(Stored data)
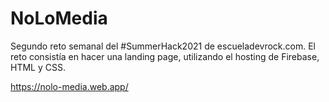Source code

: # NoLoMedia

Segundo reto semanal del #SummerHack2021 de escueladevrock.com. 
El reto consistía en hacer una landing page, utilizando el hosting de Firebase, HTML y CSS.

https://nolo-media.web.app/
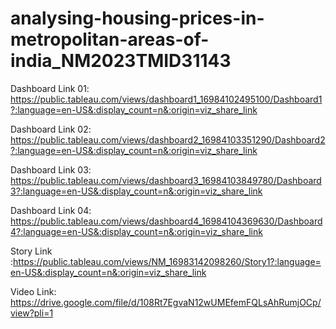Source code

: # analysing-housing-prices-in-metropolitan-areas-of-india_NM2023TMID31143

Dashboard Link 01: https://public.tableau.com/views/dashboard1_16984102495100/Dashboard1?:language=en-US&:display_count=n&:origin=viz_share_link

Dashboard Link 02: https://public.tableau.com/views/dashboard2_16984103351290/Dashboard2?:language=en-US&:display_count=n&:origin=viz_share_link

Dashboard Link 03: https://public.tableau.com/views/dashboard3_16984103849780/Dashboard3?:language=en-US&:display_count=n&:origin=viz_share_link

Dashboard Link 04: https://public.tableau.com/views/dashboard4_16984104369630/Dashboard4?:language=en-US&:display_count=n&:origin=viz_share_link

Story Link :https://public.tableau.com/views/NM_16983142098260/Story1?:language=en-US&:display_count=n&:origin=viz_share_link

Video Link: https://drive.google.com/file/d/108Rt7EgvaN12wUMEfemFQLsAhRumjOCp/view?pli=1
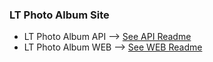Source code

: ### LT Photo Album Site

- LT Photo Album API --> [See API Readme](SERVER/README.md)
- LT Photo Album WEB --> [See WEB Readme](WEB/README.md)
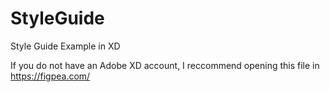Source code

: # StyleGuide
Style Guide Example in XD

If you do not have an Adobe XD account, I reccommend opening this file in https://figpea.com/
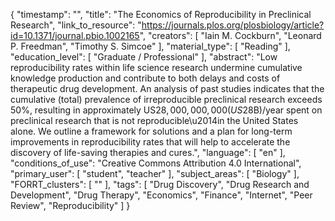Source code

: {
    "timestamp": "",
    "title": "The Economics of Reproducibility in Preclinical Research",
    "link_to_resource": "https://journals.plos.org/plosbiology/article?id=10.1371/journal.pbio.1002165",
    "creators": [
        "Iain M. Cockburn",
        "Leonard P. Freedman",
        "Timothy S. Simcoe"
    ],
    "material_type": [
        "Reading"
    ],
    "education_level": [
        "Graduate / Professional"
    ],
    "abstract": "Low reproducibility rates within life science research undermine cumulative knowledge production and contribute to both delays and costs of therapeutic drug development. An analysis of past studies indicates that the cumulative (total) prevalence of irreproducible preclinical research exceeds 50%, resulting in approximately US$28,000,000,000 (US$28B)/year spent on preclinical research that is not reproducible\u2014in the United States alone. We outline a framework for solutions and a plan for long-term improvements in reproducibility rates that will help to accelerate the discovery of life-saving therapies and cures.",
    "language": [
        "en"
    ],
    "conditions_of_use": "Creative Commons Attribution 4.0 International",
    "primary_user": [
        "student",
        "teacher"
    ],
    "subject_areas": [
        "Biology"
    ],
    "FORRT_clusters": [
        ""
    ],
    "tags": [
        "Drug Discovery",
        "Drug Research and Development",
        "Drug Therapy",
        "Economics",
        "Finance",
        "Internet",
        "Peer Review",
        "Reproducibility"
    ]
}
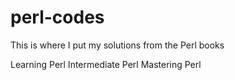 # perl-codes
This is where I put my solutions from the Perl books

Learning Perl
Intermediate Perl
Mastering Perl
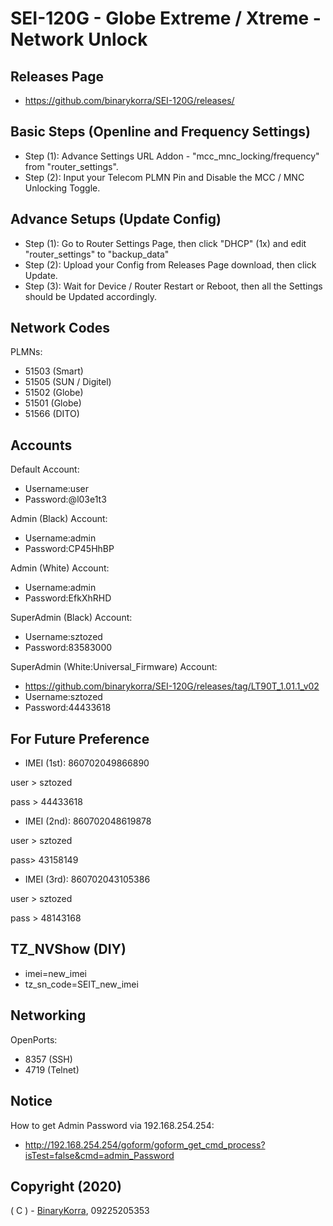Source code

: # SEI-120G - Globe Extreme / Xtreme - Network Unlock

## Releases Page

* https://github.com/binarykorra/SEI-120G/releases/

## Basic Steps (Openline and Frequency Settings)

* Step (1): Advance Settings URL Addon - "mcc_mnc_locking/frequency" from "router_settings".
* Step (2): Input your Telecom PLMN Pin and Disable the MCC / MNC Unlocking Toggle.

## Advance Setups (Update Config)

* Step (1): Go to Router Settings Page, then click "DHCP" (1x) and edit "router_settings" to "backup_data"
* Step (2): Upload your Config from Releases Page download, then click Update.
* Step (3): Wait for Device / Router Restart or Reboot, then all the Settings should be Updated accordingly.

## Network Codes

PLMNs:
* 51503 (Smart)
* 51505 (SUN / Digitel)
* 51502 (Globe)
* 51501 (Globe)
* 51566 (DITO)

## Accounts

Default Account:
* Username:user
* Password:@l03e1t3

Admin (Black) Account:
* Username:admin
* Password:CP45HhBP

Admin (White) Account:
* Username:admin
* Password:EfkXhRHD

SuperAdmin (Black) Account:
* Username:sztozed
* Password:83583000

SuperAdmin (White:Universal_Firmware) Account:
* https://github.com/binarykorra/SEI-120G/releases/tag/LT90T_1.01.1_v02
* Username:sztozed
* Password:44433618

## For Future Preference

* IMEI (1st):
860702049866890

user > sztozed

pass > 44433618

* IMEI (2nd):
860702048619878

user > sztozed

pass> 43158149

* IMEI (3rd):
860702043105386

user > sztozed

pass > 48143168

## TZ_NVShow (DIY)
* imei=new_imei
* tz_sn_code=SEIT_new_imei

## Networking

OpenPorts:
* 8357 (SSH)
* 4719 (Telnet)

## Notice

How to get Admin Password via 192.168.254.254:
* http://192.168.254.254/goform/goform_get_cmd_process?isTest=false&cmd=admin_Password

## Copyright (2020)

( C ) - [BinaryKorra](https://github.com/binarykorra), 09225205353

TASK BRIEF: Give back the records above word for word, minus any image they hold.

RESULT OF THE EXERCISE:
Source code

: # NoLoMedia

Segundo reto semanal del #SummerHack2021 de escueladevrock.com. 
El reto consistía en hacer una landing page, utilizando el hosting de Firebase, HTML y CSS.

https://nolo-media.web.app/
Source code

: # analysing-housing-prices-in-metropolitan-areas-of-india_NM2023TMID31143

Dashboard Link 01: https://public.tableau.com/views/dashboard1_16984102495100/Dashboard1?:language=en-US&:display_count=n&:origin=viz_share_link

Dashboard Link 02: https://public.tableau.com/views/dashboard2_16984103351290/Dashboard2?:language=en-US&:display_count=n&:origin=viz_share_link

Dashboard Link 03: https://public.tableau.com/views/dashboard3_16984103849780/Dashboard3?:language=en-US&:display_count=n&:origin=viz_share_link

Dashboard Link 04: https://public.tableau.com/views/dashboard4_16984104369630/Dashboard4?:language=en-US&:display_count=n&:origin=viz_share_link

Story Link :https://public.tableau.com/views/NM_16983142098260/Story1?:language=en-US&:display_count=n&:origin=viz_share_link

Video Link: https://drive.google.com/file/d/108Rt7EgvaN12wUMEfemFQLsAhRumjOCp/view?pli=1
Source code

: ### LT Photo Album Site

- LT Photo Album API --> [See API Readme](SERVER/README.md)
- LT Photo Album WEB --> [See WEB Readme](WEB/README.md)
Source code

: # StyleGuide
Style Guide Example in XD

If you do not have an Adobe XD account, I reccommend opening this file in https://figpea.com/
Source code

: {
    "timestamp": "",
    "title": "The Economics of Reproducibility in Preclinical Research",
    "link_to_resource": "https://journals.plos.org/plosbiology/article?id=10.1371/journal.pbio.1002165",
    "creators": [
        "Iain M. Cockburn",
        "Leonard P. Freedman",
        "Timothy S. Simcoe"
    ],
    "material_type": [
        "Reading"
    ],
    "education_level": [
        "Graduate / Professional"
    ],
    "abstract": "Low reproducibility rates within life science research undermine cumulative knowledge production and contribute to both delays and costs of therapeutic drug development. An analysis of past studies indicates that the cumulative (total) prevalence of irreproducible preclinical research exceeds 50%, resulting in approximately US$28,000,000,000 (US$28B)/year spent on preclinical research that is not reproducible\u2014in the United States alone. We outline a framework for solutions and a plan for long-term improvements in reproducibility rates that will help to accelerate the discovery of life-saving therapies and cures.",
    "language": [
        "en"
    ],
    "conditions_of_use": "Creative Commons Attribution 4.0 International",
    "primary_user": [
        "student",
        "teacher"
    ],
    "subject_areas": [
        "Biology"
    ],
    "FORRT_clusters": [
        ""
    ],
    "tags": [
        "Drug Discovery",
        "Drug Research and Development",
        "Drug Therapy",
        "Economics",
        "Finance",
        "Internet",
        "Peer Review",
        "Reproducibility"
    ]
}
 # perl-codes
This is where I put my solutions from the Perl books

Learning Perl
Intermediate Perl
Mastering Perl
Source code

: # SEI-120G - Globe Extreme / Xtreme - Network Unlock

## Releases Page

* https://github.com/binarykorra/SEI-120G/releases/

## Basic Steps (Openline and Frequency Settings)

* Step (1): Advance Settings URL Addon - "mcc_mnc_locking/frequency" from "router_settings".
* Step (2): Input your Telecom PLMN Pin and Disable the MCC / MNC Unlocking Toggle.

## Advance Setups (Update Config)

* Step (1): Go to Router Settings Page, then click "DHCP" (1x) and edit "router_settings" to "backup_data"
* Step (2): Upload your Config from Releases Page download, then click Update.
* Step (3): Wait for Device / Router Restart or Reboot, then all the Settings should be Updated accordingly.

## Network Codes

PLMNs:
* 51503 (Smart)
* 51505 (SUN / Digitel)
* 51502 (Globe)
* 51501 (Globe)
* 51566 (DITO)

## Accounts

Default Account:
* Username:user
* Password:@l03e1t3

Admin (Black) Account:
* Username:admin
* Password:CP45HhBP

Admin (White) Account:
* Username:admin
* Password:EfkXhRHD

SuperAdmin (Black) Account:
* Username:sztozed
* Password:83583000

SuperAdmin (White:Universal_Firmware) Account:
* https://github.com/binarykorra/SEI-120G/releases/tag/LT90T_1.01.1_v02
* Username:sztozed
* Password:44433618

## For Future Preference

* IMEI (1st):
860702049866890

user > sztozed

pass > 44433618

* IMEI (2nd):
860702048619878

user > sztozed

pass> 43158149

* IMEI (3rd):
860702043105386

user > sztozed

pass > 48143168

## TZ_NVShow (DIY)
* imei=new_imei
* tz_sn_code=SEIT_new_imei

## Networking

OpenPorts:
* 8357 (SSH)
* 4719 (Telnet)

## Notice

How to get Admin Password via 192.168.254.254:
* http://192.168.254.254/goform/goform_get_cmd_process?isTest=false&cmd=admin_Password

## Copyright (2020)

( C ) - [BinaryKorra](https://github.com/binarykorra), 09225205353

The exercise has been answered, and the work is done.